Look below for the line containing "### [Faili za"; from there through the line containing "kuhifadhi data nyeti**", both lines included, please set down each line exactly and nothing else.

Data records:

┄┄┄┄┄┄┄┄┄┄┄┄┄┄┄┄┄┄┄┄

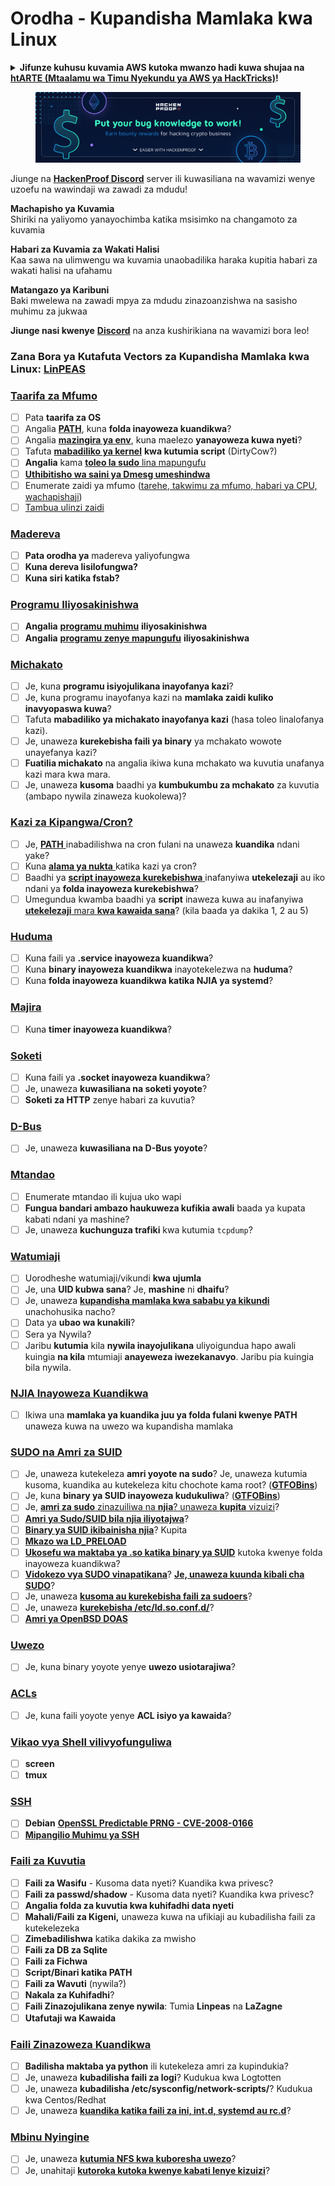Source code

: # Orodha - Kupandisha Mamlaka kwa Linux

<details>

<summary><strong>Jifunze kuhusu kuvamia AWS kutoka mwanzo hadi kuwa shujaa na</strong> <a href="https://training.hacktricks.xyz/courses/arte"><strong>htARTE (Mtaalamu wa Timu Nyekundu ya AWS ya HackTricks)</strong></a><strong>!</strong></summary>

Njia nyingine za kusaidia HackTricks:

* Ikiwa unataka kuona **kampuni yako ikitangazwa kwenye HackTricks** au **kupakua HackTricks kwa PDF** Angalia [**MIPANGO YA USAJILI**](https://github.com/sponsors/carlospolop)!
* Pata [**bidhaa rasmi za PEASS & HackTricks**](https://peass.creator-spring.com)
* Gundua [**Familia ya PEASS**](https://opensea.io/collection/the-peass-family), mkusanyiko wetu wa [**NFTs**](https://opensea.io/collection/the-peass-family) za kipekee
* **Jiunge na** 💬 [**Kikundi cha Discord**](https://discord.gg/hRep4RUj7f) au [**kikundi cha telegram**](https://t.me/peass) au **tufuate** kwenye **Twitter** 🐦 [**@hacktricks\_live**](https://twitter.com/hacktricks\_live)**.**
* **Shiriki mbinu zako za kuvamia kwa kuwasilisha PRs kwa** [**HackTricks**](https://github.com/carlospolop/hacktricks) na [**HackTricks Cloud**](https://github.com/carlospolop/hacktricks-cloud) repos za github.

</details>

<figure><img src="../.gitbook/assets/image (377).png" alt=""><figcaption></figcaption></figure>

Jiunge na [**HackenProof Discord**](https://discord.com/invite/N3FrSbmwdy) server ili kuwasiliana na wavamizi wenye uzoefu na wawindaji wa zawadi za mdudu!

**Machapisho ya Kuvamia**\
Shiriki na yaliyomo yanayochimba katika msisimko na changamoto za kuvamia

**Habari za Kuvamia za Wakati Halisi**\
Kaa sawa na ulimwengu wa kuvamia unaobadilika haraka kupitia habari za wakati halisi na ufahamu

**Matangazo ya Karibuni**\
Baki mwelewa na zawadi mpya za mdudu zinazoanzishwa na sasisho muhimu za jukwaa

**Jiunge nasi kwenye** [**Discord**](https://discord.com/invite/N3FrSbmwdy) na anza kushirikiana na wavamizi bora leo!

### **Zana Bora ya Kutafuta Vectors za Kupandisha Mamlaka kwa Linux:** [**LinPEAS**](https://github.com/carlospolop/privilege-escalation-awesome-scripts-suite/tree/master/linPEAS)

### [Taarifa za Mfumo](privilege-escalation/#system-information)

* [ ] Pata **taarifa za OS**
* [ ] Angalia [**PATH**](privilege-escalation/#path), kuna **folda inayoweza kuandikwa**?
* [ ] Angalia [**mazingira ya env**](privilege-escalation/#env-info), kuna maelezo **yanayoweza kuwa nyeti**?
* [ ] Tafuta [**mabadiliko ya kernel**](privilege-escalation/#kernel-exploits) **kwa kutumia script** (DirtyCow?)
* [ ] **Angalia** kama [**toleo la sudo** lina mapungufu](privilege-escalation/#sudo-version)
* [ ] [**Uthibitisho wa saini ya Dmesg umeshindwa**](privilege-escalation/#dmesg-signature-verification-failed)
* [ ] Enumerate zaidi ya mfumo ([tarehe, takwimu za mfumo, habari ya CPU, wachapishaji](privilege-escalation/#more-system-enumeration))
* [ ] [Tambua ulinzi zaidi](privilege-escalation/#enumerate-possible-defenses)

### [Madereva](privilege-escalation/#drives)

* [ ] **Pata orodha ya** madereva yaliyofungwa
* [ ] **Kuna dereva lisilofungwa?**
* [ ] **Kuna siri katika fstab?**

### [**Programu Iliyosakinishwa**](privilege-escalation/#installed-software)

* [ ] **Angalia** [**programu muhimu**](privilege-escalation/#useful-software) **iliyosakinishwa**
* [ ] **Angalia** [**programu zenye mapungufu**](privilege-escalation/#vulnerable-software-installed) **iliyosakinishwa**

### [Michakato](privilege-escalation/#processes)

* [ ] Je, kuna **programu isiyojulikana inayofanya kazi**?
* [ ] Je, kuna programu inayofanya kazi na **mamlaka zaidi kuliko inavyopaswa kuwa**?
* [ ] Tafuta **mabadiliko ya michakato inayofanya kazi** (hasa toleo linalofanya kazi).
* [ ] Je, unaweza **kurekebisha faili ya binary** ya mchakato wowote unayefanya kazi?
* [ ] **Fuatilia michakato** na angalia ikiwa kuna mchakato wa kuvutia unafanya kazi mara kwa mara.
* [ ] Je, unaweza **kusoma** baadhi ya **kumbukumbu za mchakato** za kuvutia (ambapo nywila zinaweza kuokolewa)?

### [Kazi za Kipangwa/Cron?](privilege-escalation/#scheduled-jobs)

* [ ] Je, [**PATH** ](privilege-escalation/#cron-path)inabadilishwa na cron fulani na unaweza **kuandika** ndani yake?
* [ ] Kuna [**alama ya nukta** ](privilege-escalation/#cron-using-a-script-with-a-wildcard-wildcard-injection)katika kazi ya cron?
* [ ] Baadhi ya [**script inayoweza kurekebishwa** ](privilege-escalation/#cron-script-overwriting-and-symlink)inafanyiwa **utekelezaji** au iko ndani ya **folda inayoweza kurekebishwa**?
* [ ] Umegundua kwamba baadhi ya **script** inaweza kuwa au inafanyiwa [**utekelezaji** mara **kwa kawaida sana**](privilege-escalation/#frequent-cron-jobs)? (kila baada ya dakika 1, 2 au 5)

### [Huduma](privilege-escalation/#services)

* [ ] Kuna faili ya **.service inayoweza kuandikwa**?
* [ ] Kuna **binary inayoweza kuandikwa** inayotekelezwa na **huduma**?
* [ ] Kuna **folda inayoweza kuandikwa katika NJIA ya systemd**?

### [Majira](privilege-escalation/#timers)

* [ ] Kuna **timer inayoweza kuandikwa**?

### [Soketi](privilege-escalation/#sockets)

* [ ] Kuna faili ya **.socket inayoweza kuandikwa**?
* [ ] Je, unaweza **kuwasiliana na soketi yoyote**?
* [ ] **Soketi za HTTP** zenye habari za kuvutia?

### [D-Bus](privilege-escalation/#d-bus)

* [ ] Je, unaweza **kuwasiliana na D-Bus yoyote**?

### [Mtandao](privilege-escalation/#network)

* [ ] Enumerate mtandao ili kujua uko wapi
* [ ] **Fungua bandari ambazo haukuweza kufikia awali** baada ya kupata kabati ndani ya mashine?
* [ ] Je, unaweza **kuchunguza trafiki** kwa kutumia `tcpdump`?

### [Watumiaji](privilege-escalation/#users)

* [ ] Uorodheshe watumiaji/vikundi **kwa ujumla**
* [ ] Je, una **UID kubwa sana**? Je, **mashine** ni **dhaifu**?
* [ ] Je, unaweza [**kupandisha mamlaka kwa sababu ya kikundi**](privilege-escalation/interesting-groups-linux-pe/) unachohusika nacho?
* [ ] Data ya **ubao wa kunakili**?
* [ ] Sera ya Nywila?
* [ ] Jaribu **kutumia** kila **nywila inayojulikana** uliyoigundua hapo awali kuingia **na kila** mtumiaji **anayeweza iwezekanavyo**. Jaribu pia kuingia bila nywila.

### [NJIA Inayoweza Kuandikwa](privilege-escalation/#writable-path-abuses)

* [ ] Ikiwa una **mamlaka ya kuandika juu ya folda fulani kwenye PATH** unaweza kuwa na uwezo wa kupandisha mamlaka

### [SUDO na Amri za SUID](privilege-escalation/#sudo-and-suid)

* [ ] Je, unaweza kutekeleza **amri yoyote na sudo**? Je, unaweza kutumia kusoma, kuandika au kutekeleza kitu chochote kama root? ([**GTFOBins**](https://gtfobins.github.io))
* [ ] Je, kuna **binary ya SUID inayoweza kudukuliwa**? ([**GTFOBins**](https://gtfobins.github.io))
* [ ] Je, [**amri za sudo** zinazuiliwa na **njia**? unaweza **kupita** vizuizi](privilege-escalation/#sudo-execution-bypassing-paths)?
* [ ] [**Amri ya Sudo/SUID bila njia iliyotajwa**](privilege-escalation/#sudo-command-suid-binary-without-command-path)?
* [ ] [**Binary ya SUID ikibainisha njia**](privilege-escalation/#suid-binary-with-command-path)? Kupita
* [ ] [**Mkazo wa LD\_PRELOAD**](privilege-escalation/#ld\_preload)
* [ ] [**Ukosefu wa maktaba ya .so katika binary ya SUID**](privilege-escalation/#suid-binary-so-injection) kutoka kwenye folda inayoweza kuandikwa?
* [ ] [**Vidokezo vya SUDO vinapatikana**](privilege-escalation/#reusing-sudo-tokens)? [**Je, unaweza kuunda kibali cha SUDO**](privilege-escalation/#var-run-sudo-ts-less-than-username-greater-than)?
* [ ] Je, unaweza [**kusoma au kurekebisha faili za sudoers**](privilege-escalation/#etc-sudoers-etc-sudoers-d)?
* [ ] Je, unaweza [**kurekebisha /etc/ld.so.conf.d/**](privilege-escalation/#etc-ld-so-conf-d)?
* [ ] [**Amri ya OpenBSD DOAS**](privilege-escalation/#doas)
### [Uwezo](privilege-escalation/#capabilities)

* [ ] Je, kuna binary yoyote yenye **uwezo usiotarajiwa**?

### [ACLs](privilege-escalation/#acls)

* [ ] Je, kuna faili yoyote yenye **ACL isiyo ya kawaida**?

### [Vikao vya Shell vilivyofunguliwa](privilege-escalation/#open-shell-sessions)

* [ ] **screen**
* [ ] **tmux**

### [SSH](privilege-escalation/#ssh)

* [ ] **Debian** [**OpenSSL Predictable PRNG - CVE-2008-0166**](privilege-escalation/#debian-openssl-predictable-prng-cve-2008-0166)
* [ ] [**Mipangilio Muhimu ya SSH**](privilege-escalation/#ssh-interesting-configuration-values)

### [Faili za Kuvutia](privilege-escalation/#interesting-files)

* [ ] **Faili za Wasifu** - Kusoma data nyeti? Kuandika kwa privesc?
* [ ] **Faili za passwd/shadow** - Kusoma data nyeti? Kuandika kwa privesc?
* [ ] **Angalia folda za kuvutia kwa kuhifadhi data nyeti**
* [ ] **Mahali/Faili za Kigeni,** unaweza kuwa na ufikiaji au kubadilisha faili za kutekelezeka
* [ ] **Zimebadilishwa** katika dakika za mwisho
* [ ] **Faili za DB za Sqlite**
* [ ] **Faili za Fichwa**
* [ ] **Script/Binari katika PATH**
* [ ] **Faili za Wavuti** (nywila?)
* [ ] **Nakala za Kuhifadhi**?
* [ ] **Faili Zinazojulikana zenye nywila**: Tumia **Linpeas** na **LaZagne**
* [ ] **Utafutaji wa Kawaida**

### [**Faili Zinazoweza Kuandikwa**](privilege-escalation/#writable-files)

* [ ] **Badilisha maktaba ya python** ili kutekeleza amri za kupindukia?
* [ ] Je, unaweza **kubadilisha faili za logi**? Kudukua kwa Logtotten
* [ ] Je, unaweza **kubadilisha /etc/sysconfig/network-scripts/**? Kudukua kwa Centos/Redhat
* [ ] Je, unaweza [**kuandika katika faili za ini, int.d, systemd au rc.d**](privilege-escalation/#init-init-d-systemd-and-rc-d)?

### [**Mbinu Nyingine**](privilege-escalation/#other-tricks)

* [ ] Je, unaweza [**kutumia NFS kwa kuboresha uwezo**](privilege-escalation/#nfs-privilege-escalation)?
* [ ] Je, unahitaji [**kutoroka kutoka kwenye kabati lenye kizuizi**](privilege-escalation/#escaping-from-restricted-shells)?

┄┄┄┄┄┄┄┄┄┄┄┄┄┄┄┄┄┄┄┄

Solution:
### [Faili za Kuvutia](privilege-escalation/#interesting-files)

* [ ] **Faili za Wasifu** - Kusoma data nyeti? Kuandika kwa privesc?
* [ ] **Faili za passwd/shadow** - Kusoma data nyeti? Kuandika kwa privesc?
* [ ] **Angalia folda za kuvutia kwa kuhifadhi data nyeti**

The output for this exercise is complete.